After the Battle of Sekigahara in 1600, Tokugawa Ieyasu, claiming descendance from the powerful Minamoto (源) clan, seized power and installed a shogunate in Edo (Tokugawa bakufu 徳川幕府 or Edo bakufu 江戸幕府). The Tokugawa bakufu lasted until the Meiji Restoration in 1867. The Tokugawa shoguns, not the emperor in Kyoto, held the effective power, controlling foreign policy, the military, and feudal patronage.
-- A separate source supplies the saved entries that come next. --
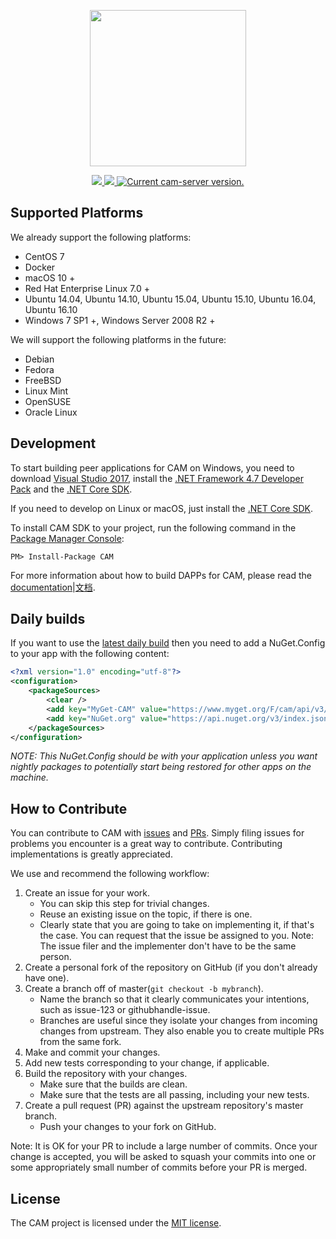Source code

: <p align="center">
<img
    src="https://avatars2.githubusercontent.com/u/34855698?s=460&v=4" width="250px">
</p>

<p align="center">      
  <a href="https://travis-ci.org/camchain/cam">
    <img src="https://travis-ci.org/camchain/cam.svg?branch=master">
  </a>
  <a href="https://github.com/camchain/cam/blob/master/LICENSE">
    <img src="https://img.shields.io/badge/license-MIT-blue.svg">
  </a>
  <a href="https://github.com/camchain/cam/releases">
    <img src="https://badge.fury.io/gh/camchain%2Fcam.svg" alt="Current cam-server version.">
  </a>  
</p>


Supported Platforms
--------

We already support the following platforms:

* CentOS 7
* Docker
* macOS 10 +
* Red Hat Enterprise Linux 7.0 +
* Ubuntu 14.04, Ubuntu 14.10, Ubuntu 15.04, Ubuntu 15.10, Ubuntu 16.04, Ubuntu 16.10
* Windows 7 SP1 +, Windows Server 2008 R2 +

We will support the following platforms in the future:

* Debian
* Fedora
* FreeBSD
* Linux Mint
* OpenSUSE
* Oracle Linux

Development
--------

To start building peer applications for CAM on Windows, you need to download [Visual Studio 2017](https://www.visualstudio.com/products/visual-studio-community-vs), install the [.NET Framework 4.7 Developer Pack](https://www.microsoft.com/en-us/download/details.aspx?id=55168) and the [.NET Core SDK](https://www.microsoft.com/net/core).

If you need to develop on Linux or macOS, just install the [.NET Core SDK](https://www.microsoft.com/net/core).

To install CAM SDK to your project, run the following command in the [Package Manager Console](https://docs.nuget.org/ndocs/tools/package-manager-console):

```
PM> Install-Package CAM
```

For more information about how to build DAPPs for CAM, please read the [documentation](http://docs.camatrix.org/en-us/sc/introduction.html)|[文档](http://docs.camatrix.org/zh-cn/sc/introduction.html).

Daily builds
--------

If you want to use the [latest daily build](https://www.myget.org/feed/cam/package/nuget/CAM) then you need to add a NuGet.Config to your app with the following content:

```xml
<?xml version="1.0" encoding="utf-8"?>
<configuration>
    <packageSources>
        <clear />
        <add key="MyGet-CAM" value="https://www.myget.org/F/cam/api/v3/index.json" />
        <add key="NuGet.org" value="https://api.nuget.org/v3/index.json" />
    </packageSources>
</configuration>
```

*NOTE: This NuGet.Config should be with your application unless you want nightly packages to potentially start being restored for other apps on the machine.*

How to Contribute
--------

You can contribute to CAM with [issues](https://github.com/camchain/CAM/issues) and [PRs](https://github.com/camchain/CAM/pulls). Simply filing issues for problems you encounter is a great way to contribute. Contributing implementations is greatly appreciated.

We use and recommend the following workflow:

1. Create an issue for your work.
    * You can skip this step for trivial changes.
	* Reuse an existing issue on the topic, if there is one.
	* Clearly state that you are going to take on implementing it, if that's the case. You can request that the issue be assigned to you. Note: The issue filer and the implementer don't have to be the same person.
1. Create a personal fork of the repository on GitHub (if you don't already have one).
1. Create a branch off of master(`git checkout -b mybranch`).
    * Name the branch so that it clearly communicates your intentions, such as issue-123 or githubhandle-issue.
	* Branches are useful since they isolate your changes from incoming changes from upstream. They also enable you to create multiple PRs from the same fork.
1. Make and commit your changes.
1. Add new tests corresponding to your change, if applicable.
1. Build the repository with your changes.
    * Make sure that the builds are clean.
	* Make sure that the tests are all passing, including your new tests.
1. Create a pull request (PR) against the upstream repository's master branch.
    * Push your changes to your fork on GitHub.

Note: It is OK for your PR to include a large number of commits. Once your change is accepted, you will be asked to squash your commits into one or some appropriately small number of commits before your PR is merged.

License
------

The CAM project is licensed under the [MIT license](LICENSE).
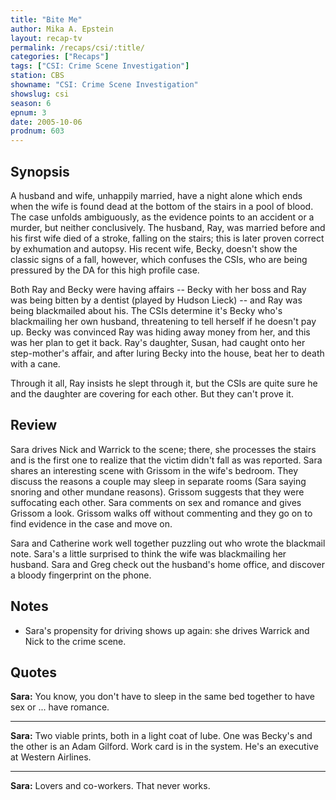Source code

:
 ```yaml
---
title: "Bite Me"
author: Mika A. Epstein
layout: recap-tv
permalink: /recaps/csi/:title/
categories: ["Recaps"]
tags: ["CSI: Crime Scene Investigation"]
station: CBS
showname: "CSI: Crime Scene Investigation"
showslug: csi
season: 6  
epnum: 3
date: 2005-10-06
prodnum: 603  
---
```


## Synopsis

A husband and wife, unhappily married, have a night alone which ends when the wife is found dead at the bottom of the stairs in a pool of blood. The case unfolds ambiguously, as the evidence points to an accident or a murder, but neither conclusively. The husband, Ray, was married before and his first wife died of a stroke, falling on the stairs; this is later proven correct by exhumation and autopsy. His recent wife, Becky, doesn't show the classic signs of a fall, however, which confuses the CSIs, who are being pressured by the DA for this high profile case.

Both Ray and Becky were having affairs -- Becky with her boss and Ray was being bitten by a dentist (played by Hudson Lieck) -- and Ray was being blackmailed about his. The CSIs determine it's Becky who's blackmailing her own husband, threatening to tell herself if he doesn't pay up. Becky was convinced Ray was hiding away money from her, and this was her plan to get it back. Ray's daughter, Susan, had caught onto her step-mother's affair, and after luring Becky into the house, beat her to death with a cane.

Through it all, Ray insists he slept through it, but the CSIs are quite sure he and the daughter are covering for each other. But they can't prove it.

## Review

Sara drives Nick and Warrick to the scene; there, she processes the stairs and is the first one to realize that the victim didn't fall as was reported. Sara shares an interesting scene with Grissom in the wife's bedroom. They discuss the reasons a couple may sleep in separate rooms (Sara saying snoring and other mundane reasons). Grissom suggests that they were suffocating each other. Sara comments on sex and romance and gives Grissom a look. Grissom walks off without commenting and they go on to find evidence in the case and move on.

Sara and Catherine work well together puzzling out who wrote the blackmail note. Sara's a little surprised to think the wife was blackmailing her husband. Sara and Greg check out the husband's home office, and discover a bloody fingerprint on the phone.

## Notes

* Sara's propensity for driving shows up again: she drives Warrick and Nick to the crime scene.

## Quotes

**Sara:** You know, you don't have to sleep in the same bed together to have sex or ... have romance.  

- - -

**Sara:** Two viable prints, both in a light coat of lube. One was Becky's and the other is an Adam Gilford. Work card is in the system. He's an executive at Western Airlines.  

- - -

**Sara:** Lovers and co-workers. That never works.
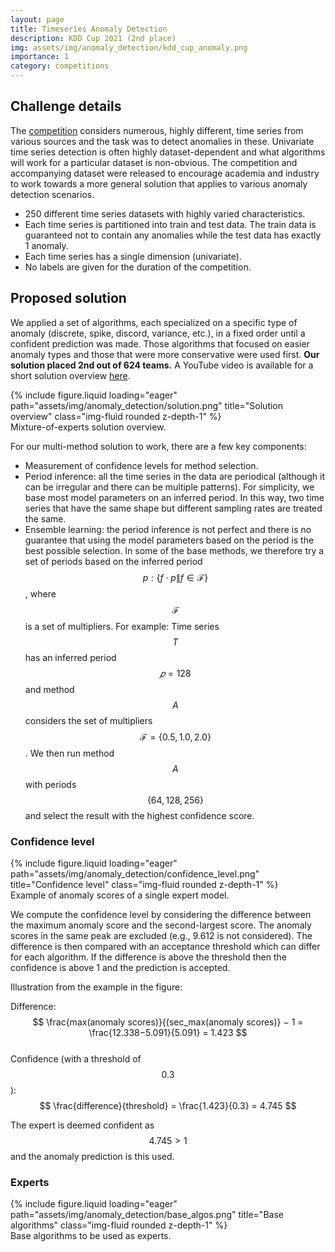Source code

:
 ```yaml
---
layout: page
title: Timeseries Anomaly Detection
description: KDD Cup 2021 (2nd place)
img: assets/img/anomaly_detection/kdd_cup_anomaly.png
importance: 1
category: competitions
---
```


## Challenge details

The [competition](https://compete.hexagon-ml.com/practice/competition/39/) considers numerous, highly different, time series from various sources and the task was to detect anomalies in these. Univariate time series detection is often highly dataset-dependent and what algorithms will work for a particular dataset is non-obvious. The competition and accompanying dataset were released to encourage academia and industry to work towards a more general solution that applies to various anomaly detection scenarios.

- 250 different time series datasets with highly varied characteristics.
- Each time series is partitioned into train and test data. The train data is guaranteed not to contain any anomalies while the test data has exactly 1 anomaly.
- Each time series has a single dimension (univariate).
- No labels are given for the duration of the competition.

## Proposed solution

We applied a set of algorithms, each specialized on a specific type of anomaly (discrete, spike, discord, variance, etc.), in a fixed order until a confident prediction was made. Those algorithms that focused on easier anomaly types and those that were more conservative were used first. **Our solution placed 2nd out of 624 teams.** A YouTube video is available for a short solution overview [here](https://www.youtube.com/watch?v=4PdlUcmwWu0).

<div class="row">
    <div class="col-sm-5 mt-3 mt-md-0">
        {% include figure.liquid loading="eager" path="assets/img/anomaly_detection/solution.png" title="Solution overview" class="img-fluid rounded z-depth-1" %}
	<div class="caption">
		Mixture-of-experts solution overview.
	</div>
    </div>
</div>

For our multi-method solution to work, there are a few key components:

- Measurement of confidence levels for method selection.
- Period inference: all the time series in the data are periodical (although it can be irregular and there can be multiple patterns). For simplicity, we base most model parameters on an inferred period. In this way, two time series that have the same shape but different sampling rates are treated the same.
- Ensemble learning: the period inference is not perfect and there is no guarantee that using the model parameters based on the period is the best possible selection. In some of the base methods, we therefore try a set of periods based on the inferred period $$ p: \{f \cdot p \| f \in \mathcal{F} \} $$, where $$ \mathcal{F} $$ is a set of multipliers. For example: Time series $$ T $$ has an inferred period $$ 𝑝=128 $$ and method $$ A $$ considers the set of multipliers $$ \mathcal{F}=\{0.5, 1.0, 2.0\} $$. We then run method $$ A $$ with periods $$ \{64, 128, 256\} $$ and select the result with the highest confidence score.

### Confidence level

<div class="profile float-right">
	{% include figure.liquid loading="eager" path="assets/img/anomaly_detection/confidence_level.png" title="Confidence level" class="img-fluid rounded z-depth-1" %}
	<div class="caption">
		Example of anomaly scores of a single expert model.
	</div>
</div>

We compute the confidence level by considering the difference between the maximum anomaly score and the second-largest score. The anomaly scores in the same peak are excluded (e.g., 9.612 is not considered). The difference is then compared with an acceptance threshold which can differ for each algorithm. If the difference is above the threshold then the confidence is above 1 and the prediction is accepted.

Illustration from the example in the figure:

Difference: $$ \frac{max⁡(anomaly scores)}{(sec_max(anomaly scores)} − 1 = \frac{12.338−5.091}{5.091} = 1.423 $$  
Confidence (with a threshold of $$ 0.3 $$): $$ \frac{difference}{threshold} = \frac{1.423}{0.3} = 4.745 $$

The expert is deemed confident as $$ 4.745 > 1 $$ and the anomaly prediction is this used.

### Experts

<div class="row">
    <div class="col-sm mt-5 mt-md-0">
        {% include figure.liquid loading="eager" path="assets/img/anomaly_detection/base_algos.png" title="Base algorithms" class="img-fluid rounded z-depth-1" %}
		<div class="caption">
			Base algorithms to be used as experts.
		</div>
</div>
They established a han (feudal domain) system and implemented a policy of isolation (鎖国 sakoku, "locked country).

Bakumatsu (幕末)

Bakumatsu (幕末, lit. "end of the curtain") describes the final period of the Tokugawa bakufu, between 1853, when Commodore Matthew C. Perry forcefully opened Japan to Western powers, and 1867, when the last shogun Tokugawa Yoshinobu surrendered his powers, transferring the rule to the Meiji emperor.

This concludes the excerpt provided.